===== Supplied data =====

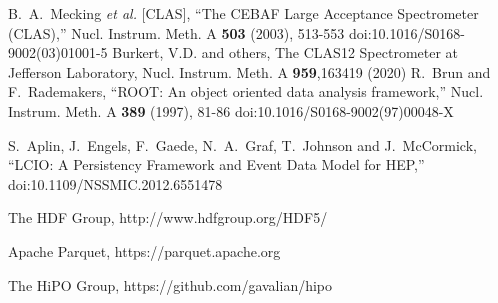 \documentclass[preprint,12pt]{elsarticle}
\begin{document}
 
\begin{thebibliography}{}
B.~A.~Mecking \textit{et al.} [CLAS],
``The CEBAF Large Acceptance Spectrometer (CLAS),''
Nucl. Instrum. Meth. A \textbf{503} (2003), 513-553
doi:10.1016/S0168-9002(03)01001-5
Burkert, V.D. and others, The CLAS12 Spectrometer at Jefferson Laboratory, Nucl. Instrum. Meth. A \textbf{959},163419 (2020)
R.~Brun and F.~Rademakers,
``ROOT: An object oriented data analysis framework,''
Nucl. Instrum. Meth. A \textbf{389} (1997), 81-86
doi:10.1016/S0168-9002(97)00048-X

S.~Aplin, J.~Engels, F.~Gaede, N.~A.~Graf, T.~Johnson and J.~McCormick,
``LCIO: A Persistency Framework and Event Data Model for HEP,''
doi:10.1109/NSSMIC.2012.6551478

The HDF Group,  http://www.hdfgroup.org/HDF5/

Apache Parquet, https://parquet.apache.org

The HiPO Group, 
https://github.com/gavalian/hipo
\end{thebibliography}
%
%
\end{document}
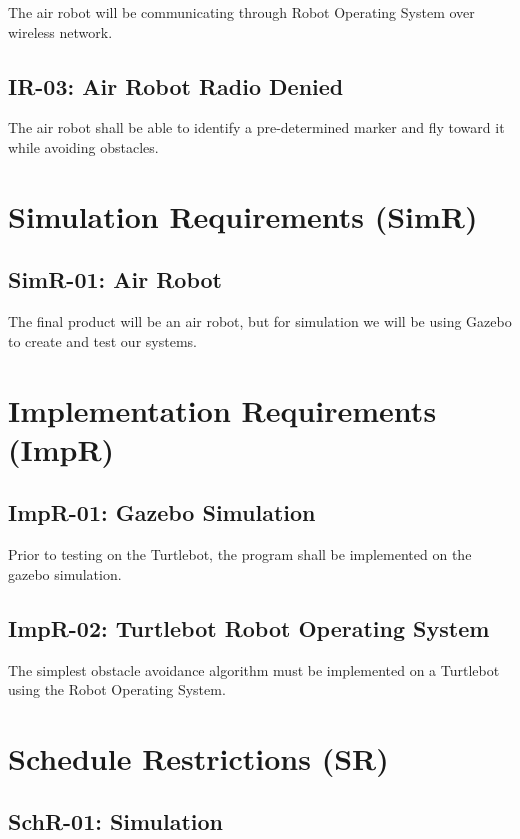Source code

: \documentclass[]{report}
\begin{document}
The air robot will be communicating through Robot Operating System over wireless network.

\subsection{IR-03: Air Robot Radio Denied}

The air robot shall be able to identify a pre-determined marker and fly toward it while avoiding obstacles.


\section{Simulation Requirements (SimR)}

\subsection{SimR-01: Air Robot}
The final product will be an air robot, but for simulation we will be using Gazebo to create and test our systems. 


\section{Implementation Requirements (ImpR)}

\subsection{ImpR-01: Gazebo Simulation}

Prior to testing on the Turtlebot, the program shall be implemented on the gazebo simulation.

\subsection{ImpR-02: Turtlebot Robot Operating System}

The simplest obstacle avoidance algorithm must be implemented on a Turtlebot using the Robot Operating System.


\section{Schedule Restrictions (SR)}

\subsection{SchR-01: Simulation}
\end{document}
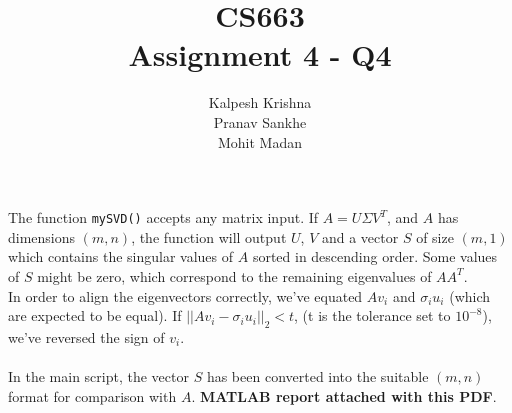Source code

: \documentclass[11pt]{article}
\title{\textbf{CS663 \\ Assignment 4 - Q4}}
\author{Kalpesh Krishna\\ Pranav Sankhe \\ Mohit Madan}
\date{}
\begin{document}
\maketitle
The function \texttt{mySVD()} accepts any matrix input. If $A = U \Sigma V^T$, and $A$ has dimensions $(m, n)$, the function will output $U$, $V$ and a vector $S$ of size $(m, 1)$ which contains the singular values of $A$ sorted in descending order. Some values of $S$ might be zero, which correspond to the remaining eigenvalues of $AA^T$.\\
In order to align the eigenvectors correctly, we've equated $Av_i$ and $\sigma_i u_i$ (which are expected to be equal). If $||Av_i - \sigma_i u_i||_2 < t$, (t is the tolerance set to $10^{-8}$), we've reversed the sign of $v_i$.\\\\
In the main script, the vector $S$ has been converted into the suitable $(m,n)$ format for comparison with $A$. \textbf{MATLAB report attached with this PDF}.
\end{document}
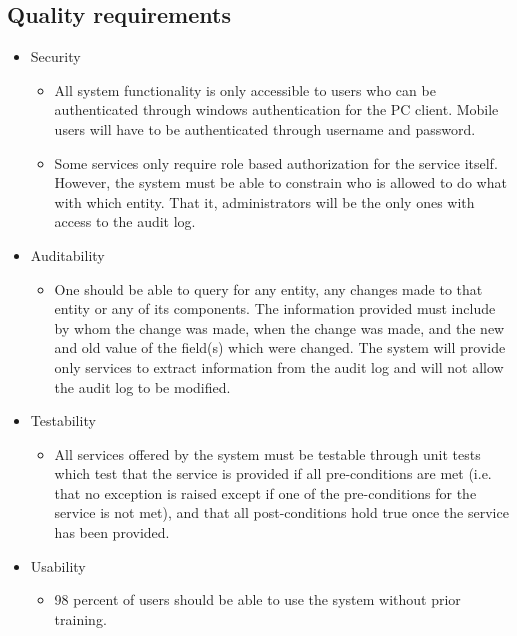 \documentclass[11pt]{article}
\begin{document}
\subsection{Quality requirements}
\begin{itemize}
\item Security
	\begin{itemize}
	\item All system functionality is only accessible to users who can be authenticated through windows authentication for the PC client. Mobile users will have to be authenticated through username and password.
\item Some services only require role based authorization for the service itself. However, the system must be able to constrain who is allowed to do what with which entity. That it, administrators will be the only ones with access to the audit log.
	\end{itemize}
\end{itemize}
\begin{itemize}
\item Auditability
	\begin{itemize}
	\item One should be able to query for any entity, any changes made to that entity or any of its components. The information provided must include by whom the change was made, when the change was made, and the new and old value of the field(s) which were changed. The system will provide only services to extract information from the audit log and will not allow the audit log to be modified.
	\end{itemize}
\end{itemize}
\begin{itemize}
\item Testability
	\begin{itemize}
	\item All services offered by the system must be testable through unit tests which test that the service is provided if all pre-conditions are met (i.e. that no exception is raised except if one of the pre-conditions for the service is not met), and that all post-conditions hold true once the service has been provided.
	\end{itemize}
\end{itemize}	
\begin{itemize}
\item Usability
	\begin{itemize}
	\item 98 percent of users should be able to use the system without prior training.
	\end{itemize}
\end{itemize}
\end{document}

=====

_Try it:_
The answer must be the entries above, printed exactly, with no pictures.

_Answer space:_
 \documentclass[preprint,12pt]{elsarticle}
\begin{document}
 
\begin{thebibliography}{}
B.~A.~Mecking \textit{et al.} [CLAS],
``The CEBAF Large Acceptance Spectrometer (CLAS),''
Nucl. Instrum. Meth. A \textbf{503} (2003), 513-553
doi:10.1016/S0168-9002(03)01001-5
Burkert, V.D. and others, The CLAS12 Spectrometer at Jefferson Laboratory, Nucl. Instrum. Meth. A \textbf{959},163419 (2020)
R.~Brun and F.~Rademakers,
``ROOT: An object oriented data analysis framework,''
Nucl. Instrum. Meth. A \textbf{389} (1997), 81-86
doi:10.1016/S0168-9002(97)00048-X

S.~Aplin, J.~Engels, F.~Gaede, N.~A.~Graf, T.~Johnson and J.~McCormick,
``LCIO: A Persistency Framework and Event Data Model for HEP,''
doi:10.1109/NSSMIC.2012.6551478

The HDF Group,  http://www.hdfgroup.org/HDF5/

Apache Parquet, https://parquet.apache.org

The HiPO Group, 
https://github.com/gavalian/hipo
\end{thebibliography}
%
%
\end{document}
Source code

: \documentclass[]{report}
\begin{document}
The air robot will be communicating through Robot Operating System over wireless network.

\subsection{IR-03: Air Robot Radio Denied}

The air robot shall be able to identify a pre-determined marker and fly toward it while avoiding obstacles.


\section{Simulation Requirements (SimR)}

\subsection{SimR-01: Air Robot}
The final product will be an air robot, but for simulation we will be using Gazebo to create and test our systems. 


\section{Implementation Requirements (ImpR)}

\subsection{ImpR-01: Gazebo Simulation}

Prior to testing on the Turtlebot, the program shall be implemented on the gazebo simulation.

\subsection{ImpR-02: Turtlebot Robot Operating System}

The simplest obstacle avoidance algorithm must be implemented on a Turtlebot using the Robot Operating System.


\section{Schedule Restrictions (SR)}

\subsection{SchR-01: Simulation}
\end{document}
Source code

: \documentclass[11pt]{article}
\title{\textbf{CS663 \\ Assignment 4 - Q4}}
\author{Kalpesh Krishna\\ Pranav Sankhe \\ Mohit Madan}
\date{}
\begin{document}
\maketitle
The function \texttt{mySVD()} accepts any matrix input. If $A = U \Sigma V^T$, and $A$ has dimensions $(m, n)$, the function will output $U$, $V$ and a vector $S$ of size $(m, 1)$ which contains the singular values of $A$ sorted in descending order. Some values of $S$ might be zero, which correspond to the remaining eigenvalues of $AA^T$.\\
In order to align the eigenvectors correctly, we've equated $Av_i$ and $\sigma_i u_i$ (which are expected to be equal). If $||Av_i - \sigma_i u_i||_2 < t$, (t is the tolerance set to $10^{-8}$), we've reversed the sign of $v_i$.\\\\
In the main script, the vector $S$ has been converted into the suitable $(m,n)$ format for comparison with $A$. \textbf{MATLAB report attached with this PDF}.
\end{document}
 \documentclass[11pt]{article}
\begin{document}
\subsection{Quality requirements}
\begin{itemize}
\item Security
	\begin{itemize}
	\item All system functionality is only accessible to users who can be authenticated through windows authentication for the PC client. Mobile users will have to be authenticated through username and password.
\item Some services only require role based authorization for the service itself. However, the system must be able to constrain who is allowed to do what with which entity. That it, administrators will be the only ones with access to the audit log.
	\end{itemize}
\end{itemize}
\begin{itemize}
\item Auditability
	\begin{itemize}
	\item One should be able to query for any entity, any changes made to that entity or any of its components. The information provided must include by whom the change was made, when the change was made, and the new and old value of the field(s) which were changed. The system will provide only services to extract information from the audit log and will not allow the audit log to be modified.
	\end{itemize}
\end{itemize}
\begin{itemize}
\item Testability
	\begin{itemize}
	\item All services offered by the system must be testable through unit tests which test that the service is provided if all pre-conditions are met (i.e. that no exception is raised except if one of the pre-conditions for the service is not met), and that all post-conditions hold true once the service has been provided.
	\end{itemize}
\end{itemize}	
\begin{itemize}
\item Usability
	\begin{itemize}
	\item 98 percent of users should be able to use the system without prior training.
	\end{itemize}
\end{itemize}
\end{document}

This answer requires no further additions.